Good afternoon to all,

We have a profit sharing plan that accumulated quite a few terminated participants who had not been paid out.  The plan did not have automatic cash-out provisions until we amended them into it last year.  The plan is also very odd in that it has a provision that accounts of terminated participants do not experience gains or losses.  The accounts are frozen at the value as of the end of the plan year preceding the date that the person terminated employment.  So over the last couple of years, I have been working diligently to find as many of these people as I can and get them paid.

One of them has me stumped.  The gentleman only worked for the employer for about a year and a half back in the early 90s.  However, it was just long enough to get a little contribution that has been sitting in the plan ever since.  The amount is just under $400.  The employee quit and moved to CA, whereupon he had a fatal automobile accident which also killed his named beneficiary, his wife.  

We can't find anyone related to him, so far.  They were in their 20s when they died and do not seem to have had children.  The plan document indicates that the money would go first to the spouse (dead), then the kids (nonexistent) and finally the "estate".  It's all very well and good to talk about an estate when a death is recent and the deceased actually had assets.  After 25 years, for a couple that likely had nothing, what kind of an "estate" is there to pay the sum to?  None.

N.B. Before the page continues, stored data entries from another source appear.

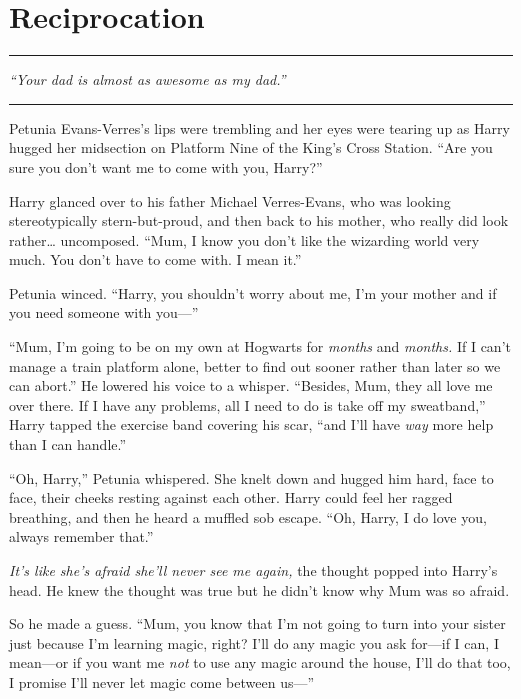 \chapter{Reciprocation}

\begin{center}\rule{3in}{0.4pt}\end{center}

\emph{``Your dad is almost as awesome as my dad.''}

\begin{center}\rule{3in}{0.4pt}\end{center}

Petunia Evans-Verres's lips were trembling and her eyes were tearing up
as Harry hugged her midsection on Platform Nine of the King's Cross
Station. ``Are you sure you don't want me to come with you, Harry?''

Harry glanced over to his father Michael Verres-Evans, who was looking
stereotypically stern-but-proud, and then back to his mother, who really
did look rather\ldots{} uncomposed. ``Mum, I know you don't like the
wizarding world very much. You don't have to come with. I mean it.''

Petunia winced. ``Harry, you shouldn't worry about me, I'm your mother
and if you need someone with you---''

``Mum, I'm going to be on my own at Hogwarts for \emph{months} and
\emph{months.} If I can't manage a train platform alone, better to find
out sooner rather than later so we can abort.'' He lowered his voice to
a whisper. ``Besides, Mum, they all love me over there. If I have any
problems, all I need to do is take off my sweatband,'' Harry tapped the
exercise band covering his scar, ``and I'll have \emph{way} more help
than I can handle.''

``Oh, Harry,'' Petunia whispered. She knelt down and hugged him hard,
face to face, their cheeks resting against each other. Harry could feel
her ragged breathing, and then he heard a muffled sob escape. ``Oh,
Harry, I do love you, always remember that.''

\emph{It's like she's afraid she'll never see me again,} the thought
popped into Harry's head. He knew the thought was true but he didn't
know why Mum was so afraid.

So he made a guess. ``Mum, you know that I'm not going to turn into your
sister just because I'm learning magic, right? I'll do any magic you ask
for---if I can, I mean---or if you want me \emph{not} to use any magic
around the house, I'll do that too, I promise I'll never let magic come
between us---''

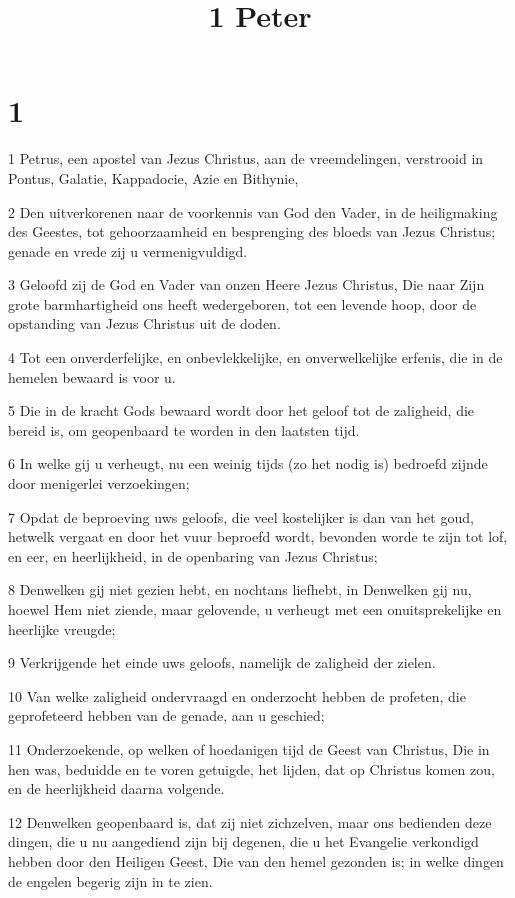 

\title{1 Peter}



\chapter{1}

\par 1 Petrus, een apostel van Jezus Christus, aan de vreemdelingen, verstrooid in Pontus, Galatie, Kappadocie, Azie en Bithynie,
\par 2 Den uitverkorenen naar de voorkennis van God den Vader, in de heiligmaking des Geestes, tot gehoorzaamheid en besprenging des bloeds van Jezus Christus; genade en vrede zij u vermenigvuldigd.
\par 3 Geloofd zij de God en Vader van onzen Heere Jezus Christus, Die naar Zijn grote barmhartigheid ons heeft wedergeboren, tot een levende hoop, door de opstanding van Jezus Christus uit de doden.
\par 4 Tot een onverderfelijke, en onbevlekkelijke, en onverwelkelijke erfenis, die in de hemelen bewaard is voor u.
\par 5 Die in de kracht Gods bewaard wordt door het geloof tot de zaligheid, die bereid is, om geopenbaard te worden in den laatsten tijd.
\par 6 In welke gij u verheugt, nu een weinig tijds (zo het nodig is) bedroefd zijnde door menigerlei verzoekingen;
\par 7 Opdat de beproeving uws geloofs, die veel kostelijker is dan van het goud, hetwelk vergaat en door het vuur beproefd wordt, bevonden worde te zijn tot lof, en eer, en heerlijkheid, in de openbaring van Jezus Christus;
\par 8 Denwelken gij niet gezien hebt, en nochtans liefhebt, in Denwelken gij nu, hoewel Hem niet ziende, maar gelovende, u verheugt met een onuitsprekelijke en heerlijke vreugde;
\par 9 Verkrijgende het einde uws geloofs, namelijk de zaligheid der zielen.
\par 10 Van welke zaligheid ondervraagd en onderzocht hebben de profeten, die geprofeteerd hebben van de genade, aan u geschied;
\par 11 Onderzoekende, op welken of hoedanigen tijd de Geest van Christus, Die in hen was, beduidde en te voren getuigde, het lijden, dat op Christus komen zou, en de heerlijkheid daarna volgende.
\par 12 Denwelken geopenbaard is, dat zij niet zichzelven, maar ons bedienden deze dingen, die u nu aangediend zijn bij degenen, die u het Evangelie verkondigd hebben door den Heiligen Geest, Die van den hemel gezonden is; in welke dingen de engelen begerig zijn in te zien.
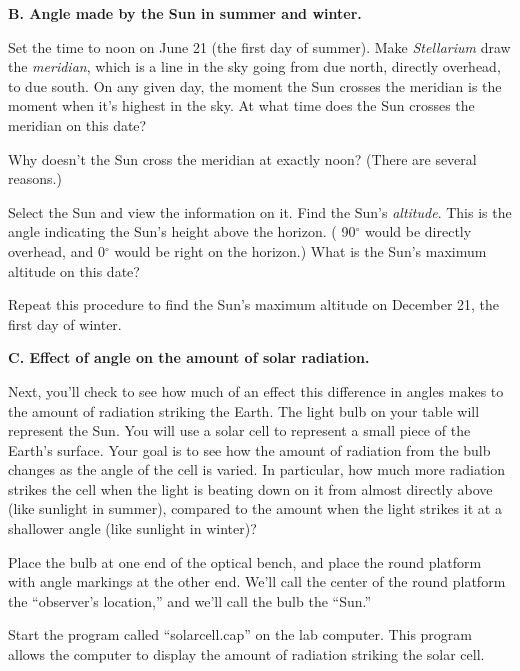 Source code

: {\bf B. Angle made by the Sun in summer and winter.}

\medskip


Set the time to noon on June 21 (the first day of summer).
Make \textit{Stellarium} draw the \textit{meridian}, which is a line 
in the sky going from due north, directly overhead, to due south.
On any given day,
the moment the Sun crosses the meridian is the moment when it's
highest in the sky.  
At what time does the Sun crosses the
meridian on this date?

\vskip 1in

Why doesn't the Sun cross the meridian at exactly noon?  (There
are several reasons.)

\vskip 2in

Select the Sun and view the information on it. Find the
Sun's \textit{altitude}.
This is the angle indicating the Sun's height above
the horizon. ( 90$^\circ$ would be directly overhead,
and 0$^\circ$ would be right on the horizon.)  What is the Sun's
maximum altitude on this date?

\vskip 1in

Repeat this procedure to find the Sun's maximum altitude on 
December 21, the first day of winter.

\vskip 1in



{\bf C. Effect of angle on the amount of solar radiation.}

\medskip

Next, you'll check to see how much of an effect this difference in angles
makes to the amount of radiation striking the Earth.  The light
bulb on your table will represent the Sun.  You will use a solar
cell to represent a small piece of the Earth's surface.
Your goal is to see how the
amount of radiation from the bulb changes as the
angle of the cell is varied. In particular, how much more radiation strikes
the cell when the light is beating down on it from almost directly above
(like sunlight in summer),
compared to the amount when the light strikes it at a shallower angle
(like sunlight in winter)?

Place the bulb at one end of the optical bench, and place
the round platform with angle markings at the other end.
We'll call the center of the round platform
the ``observer's location,'' and we'll call the bulb the ``Sun.''

Start the program called 
``solarcell.cap'' on the lab computer.  
This program allows the computer to display the amount of radiation striking
the solar cell.

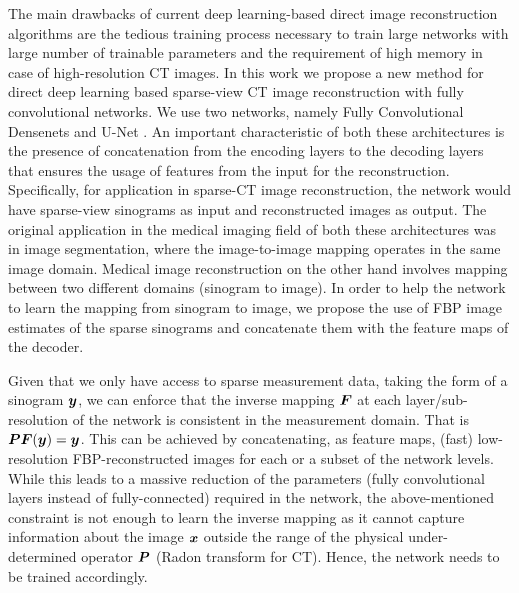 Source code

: The main drawbacks of current deep learning-based direct image reconstruction algorithms are the tedious training process necessary to train large networks with large number of trainable parameters and the requirement of high memory in case of high-resolution \ac{CT} images. 
In this work we propose a new method for direct deep learning based sparse-view \ac{CT} image reconstruction with fully convolutional networks. We use two networks, namely Fully Convolutional Densenets \cite{jegou2017one} and U-Net \cite{ronneberger2015u}. An important characteristic of both these architectures \cite{jegou2017one,ronneberger2015u} is the presence of concatenation from the encoding layers to the decoding layers that ensures the usage of features from the input for the reconstruction. Specifically, for application in sparse-\ac{CT} image reconstruction, the network would have sparse-view sinograms as input and reconstructed images as output. The original application in the medical imaging field of both these architectures was in image segmentation, where the image-to-image mapping operates in the same image domain. Medical image reconstruction on the other hand involves mapping between two different domains (sinogram to image). In order to help the network to learn the mapping from sinogram to image, we propose the use of \ac{FBP} image estimates of the sparse sinograms and concatenate them with the feature maps of the decoder. 


Given that we only have access to sparse measurement data, taking the form of a sinogram $\bm{y}$, we can enforce that the inverse mapping $\bm{F}$ at each layer/sub-resolution of the network is consistent in the measurement domain. That is $\bm{P} \bm{F}(\bm{y}) = \bm{y}$. This can be achieved by concatenating, as feature maps, (fast) low-resolution \ac{FBP}-reconstructed images for each or a subset of the network levels. While this leads to a massive reduction of the parameters (fully convolutional layers instead of fully-connected) required in the network, the above-mentioned constraint is not enough to learn the inverse mapping as it cannot capture information about the image $\bm{x}$ outside the range of the physical under-determined operator $\bm{P}$ (Radon transform for CT). Hence, the network needs to be trained accordingly.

What have the rest of you done with assets under such circumstances?  

As always, your thoughts are much appreciated.

Posted
57 minutes ago, ldr said:

Good afternoon to all,

We have a profit sharing plan that accumulated quite a few terminated participants who had not been paid out.  The plan did not have automatic cash-out provisions until we amended them into it last year.  The plan is also very odd in that it has a provision that accounts of terminated participants do not experience gains or losses.  The accounts are frozen at the value as of the end of the plan year preceding the date that the person terminated employment.  So over the last couple of years, I have been working diligently to find as many of these people as I can and get them paid.

One of them has me stumped.  The gentleman only worked for the employer for about a year and a half back in the early 90s.  However, it was just long enough to get a little contribution that has been sitting in the plan ever since.  The amount is just under $400.  The employee quit and moved to CA, whereupon he had a fatal automobile accident which also killed his named beneficiary, his wife.  

We can't find anyone related to him, so far.  They were in their 20s when they died and do not seem to have had children.  The plan document indicates that the money would go first to the spouse (dead), then the kids (nonexistent) and finally the "estate".  It's all very well and good to talk about an estate when a death is recent and the deceased actually had assets.  After 25 years, for a couple that likely had nothing, what kind of an "estate" is there to pay the sum to?  None.

What have the rest of you done with assets under such circumstances?  

As always, your thoughts are much appreciated.

First comment: doesn't your plan have language dealing with this.  I'm out of my office for a few days, but I believe the plan language allows a forfeiture with the requirement to restore it if it is ever necessary.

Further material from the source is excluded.